___ GIVEN ENTRIES ___
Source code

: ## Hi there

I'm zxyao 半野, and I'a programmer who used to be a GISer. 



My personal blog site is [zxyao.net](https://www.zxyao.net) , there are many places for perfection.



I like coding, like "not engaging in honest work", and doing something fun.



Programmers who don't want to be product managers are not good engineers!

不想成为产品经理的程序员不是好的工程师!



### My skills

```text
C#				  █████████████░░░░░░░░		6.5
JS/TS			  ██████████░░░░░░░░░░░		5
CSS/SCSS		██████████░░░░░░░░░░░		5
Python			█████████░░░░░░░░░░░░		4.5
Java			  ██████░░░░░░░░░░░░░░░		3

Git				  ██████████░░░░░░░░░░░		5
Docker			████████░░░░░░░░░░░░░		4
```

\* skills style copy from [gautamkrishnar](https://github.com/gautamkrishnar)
___
#### TASK STATEMENT:
Every record, from the first to the last, should be transcribed exactly.

#### ANSWER FOR THIS EXERCISE:
Source code

: ## Hi there

I'm zxyao 半野, and I'a programmer who used to be a GISer. 



My personal blog site is [zxyao.net](https://www.zxyao.net) , there are many places for perfection.



I like coding, like "not engaging in honest work", and doing something fun.



Programmers who don't want to be product managers are not good engineers!

不想成为产品经理的程序员不是好的工程师!



### My skills

```text
C#				  █████████████░░░░░░░░		6.5
JS/TS			  ██████████░░░░░░░░░░░		5
CSS/SCSS		██████████░░░░░░░░░░░		5
Python			█████████░░░░░░░░░░░░		4.5
Java			  ██████░░░░░░░░░░░░░░░		3

Git				  ██████████░░░░░░░░░░░		5
Docker			████████░░░░░░░░░░░░░		4
```

\* skills style copy from [gautamkrishnar](https://github.com/gautamkrishnar)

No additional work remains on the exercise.